Security researchers are still not taken as seriously as they should be
Everyone who uses the Internet knows by now that websites can be hacked. However, over the past period, security researchers have demonstrated that any device or machine that’s powered by a piece of software can also be hacked.Researchers have demonstrated that routers, set-top boxes, security cameras, TVs, and even fridges can be hijacked and abused by cybercriminals for various purposes, including sending spam, mining for crypto-currencies, and spreading malware. Medical devices can also be hijacked, and the consequences can be deadly.
On the other hand, experts have also demonstrated that cars, ships, airplanes, satellites and even the sensors used for traffic control systems can be hacked.
So far, we’ve seen the damage that cybercriminals can cause by hacking a website or a company’s networks. We’ve also heard some “spooky” stories about industrial control systems. A perfect example is the Stuxnet worm which reportedly caused serious damage to Iran’s nuclear centrifuges.

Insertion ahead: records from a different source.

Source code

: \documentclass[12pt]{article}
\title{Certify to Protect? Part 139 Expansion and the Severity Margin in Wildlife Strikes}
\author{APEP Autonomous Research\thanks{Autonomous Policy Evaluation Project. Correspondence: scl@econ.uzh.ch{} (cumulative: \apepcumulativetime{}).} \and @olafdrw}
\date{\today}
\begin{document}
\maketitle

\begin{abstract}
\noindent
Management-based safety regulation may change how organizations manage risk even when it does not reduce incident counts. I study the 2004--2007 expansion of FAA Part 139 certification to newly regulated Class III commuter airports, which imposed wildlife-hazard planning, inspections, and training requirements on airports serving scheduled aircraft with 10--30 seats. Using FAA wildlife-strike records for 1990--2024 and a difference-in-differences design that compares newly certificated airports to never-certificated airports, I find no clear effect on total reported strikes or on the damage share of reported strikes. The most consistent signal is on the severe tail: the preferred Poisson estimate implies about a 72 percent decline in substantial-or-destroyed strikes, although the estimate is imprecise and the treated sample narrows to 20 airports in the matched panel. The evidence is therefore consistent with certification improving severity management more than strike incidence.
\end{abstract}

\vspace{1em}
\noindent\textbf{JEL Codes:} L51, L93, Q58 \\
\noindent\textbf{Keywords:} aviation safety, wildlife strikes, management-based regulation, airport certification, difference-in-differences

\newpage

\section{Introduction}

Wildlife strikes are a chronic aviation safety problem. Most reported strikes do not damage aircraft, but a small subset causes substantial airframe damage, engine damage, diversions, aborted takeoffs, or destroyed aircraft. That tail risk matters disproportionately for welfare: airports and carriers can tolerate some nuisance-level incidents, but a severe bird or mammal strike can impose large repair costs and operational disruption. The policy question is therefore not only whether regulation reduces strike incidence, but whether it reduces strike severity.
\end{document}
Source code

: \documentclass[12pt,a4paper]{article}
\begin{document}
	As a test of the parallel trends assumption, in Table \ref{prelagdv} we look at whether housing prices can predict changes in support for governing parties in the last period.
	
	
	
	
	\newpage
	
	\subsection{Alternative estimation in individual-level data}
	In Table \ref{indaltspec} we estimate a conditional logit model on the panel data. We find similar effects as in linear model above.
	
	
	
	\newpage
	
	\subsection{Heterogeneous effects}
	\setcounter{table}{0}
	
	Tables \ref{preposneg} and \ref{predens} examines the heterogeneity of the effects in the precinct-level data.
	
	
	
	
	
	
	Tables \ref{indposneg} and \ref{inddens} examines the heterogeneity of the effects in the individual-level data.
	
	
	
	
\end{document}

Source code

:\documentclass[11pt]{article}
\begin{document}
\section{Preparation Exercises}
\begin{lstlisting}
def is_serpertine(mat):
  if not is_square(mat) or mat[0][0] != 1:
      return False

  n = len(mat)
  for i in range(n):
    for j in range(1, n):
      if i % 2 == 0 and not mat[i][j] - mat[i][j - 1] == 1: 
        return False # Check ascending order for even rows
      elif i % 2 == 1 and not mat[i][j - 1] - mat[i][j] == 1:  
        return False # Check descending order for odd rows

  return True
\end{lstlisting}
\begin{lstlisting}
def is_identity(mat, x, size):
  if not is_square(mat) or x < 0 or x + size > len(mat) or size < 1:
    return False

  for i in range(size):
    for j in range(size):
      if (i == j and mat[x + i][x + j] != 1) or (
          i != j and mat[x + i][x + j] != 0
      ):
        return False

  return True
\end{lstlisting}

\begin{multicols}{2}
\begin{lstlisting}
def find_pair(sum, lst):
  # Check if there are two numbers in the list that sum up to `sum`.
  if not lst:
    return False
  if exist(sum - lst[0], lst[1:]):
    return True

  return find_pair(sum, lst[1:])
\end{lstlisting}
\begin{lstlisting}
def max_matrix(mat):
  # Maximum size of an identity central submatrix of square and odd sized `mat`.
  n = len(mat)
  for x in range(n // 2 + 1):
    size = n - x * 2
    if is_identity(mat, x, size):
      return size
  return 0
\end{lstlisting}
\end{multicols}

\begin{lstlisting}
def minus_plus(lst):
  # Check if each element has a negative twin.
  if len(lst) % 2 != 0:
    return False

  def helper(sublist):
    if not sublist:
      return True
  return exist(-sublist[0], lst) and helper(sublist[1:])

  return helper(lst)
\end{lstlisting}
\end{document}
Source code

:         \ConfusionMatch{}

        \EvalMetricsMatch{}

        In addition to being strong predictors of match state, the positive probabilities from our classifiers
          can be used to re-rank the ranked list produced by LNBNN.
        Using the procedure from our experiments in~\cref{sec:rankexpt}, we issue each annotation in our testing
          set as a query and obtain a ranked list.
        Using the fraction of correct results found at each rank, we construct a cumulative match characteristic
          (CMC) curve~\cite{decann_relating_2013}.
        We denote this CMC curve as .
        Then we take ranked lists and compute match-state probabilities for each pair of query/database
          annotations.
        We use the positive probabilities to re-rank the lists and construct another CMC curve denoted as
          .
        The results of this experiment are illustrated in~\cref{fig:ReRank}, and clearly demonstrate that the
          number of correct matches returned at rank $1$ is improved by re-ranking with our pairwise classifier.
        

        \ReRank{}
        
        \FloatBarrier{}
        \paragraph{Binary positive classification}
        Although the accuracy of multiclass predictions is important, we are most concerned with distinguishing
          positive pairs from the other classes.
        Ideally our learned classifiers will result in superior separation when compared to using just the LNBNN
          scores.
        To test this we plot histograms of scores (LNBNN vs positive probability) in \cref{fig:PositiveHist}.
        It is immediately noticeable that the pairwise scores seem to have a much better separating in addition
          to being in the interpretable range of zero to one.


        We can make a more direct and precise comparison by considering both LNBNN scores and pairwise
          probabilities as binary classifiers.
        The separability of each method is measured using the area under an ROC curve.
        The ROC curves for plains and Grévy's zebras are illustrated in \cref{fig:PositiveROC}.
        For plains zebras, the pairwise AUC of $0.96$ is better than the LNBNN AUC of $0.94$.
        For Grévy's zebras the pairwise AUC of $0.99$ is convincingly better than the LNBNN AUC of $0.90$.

As far as hacking cars, ships, airplanes, satellites and medical devices are concerned, there haven’t been any serious incidents so far. We’ve seen such scenarios in movies, but that’s it.
While many manufacturers have come to realize that securing their products against cyber threats is important, for many companies, it’s far from being a priority.
So how long will it take until someone decides that a keyboard is an effective way to commit a serious crime and get away with it? I’m referring to committing murder or causing serious physical damage, because we’ve already seen that cyberattacks against a company’s networks are already considered a serious crime (e.g. the breach suffered by US retailer Target).
I think that 2020, the recent mini-series by security company Trend Micro, shows pretty accurately where we’re heading. One day in the near future, everything will be dependent on the Internet, and as that period draws near, we’ll probably start witnessing all sorts of serious incidents involving cyberattacks.
Currently, while many manufacturers have departments whose goal is to ensure that a product is secure, most are still experiencing difficulties in communicating with external security researchers.
The contribution of external researchers is critical, because the vulnerabilities they find are the ones missed by internal security teams. The flaws they find are likely the ones that will be exploited by cybercriminals.
The attack methods presented by researchers against cars, airplanes, satellites and traffic control systems are mostly theoretical, and they require a lot of resources to be applied in a real-life scenario. However, as technology evolves, so do hacking methods.
When they’re informed of security vulnerabilities in their products, many companies say “this attack is too difficult to pull off” or “our products are more secure than they appear.”
This is the point where everyone should start making sure that their products – whether it’s software for cars, airplanes, or medical devices – are not vulnerable.
Security should become a top priority in the development cycle so that we avoid waking up one day to find out that cybercriminals are actively exploiting software vulnerabilities to (directly or indirectly) kill or hurt people.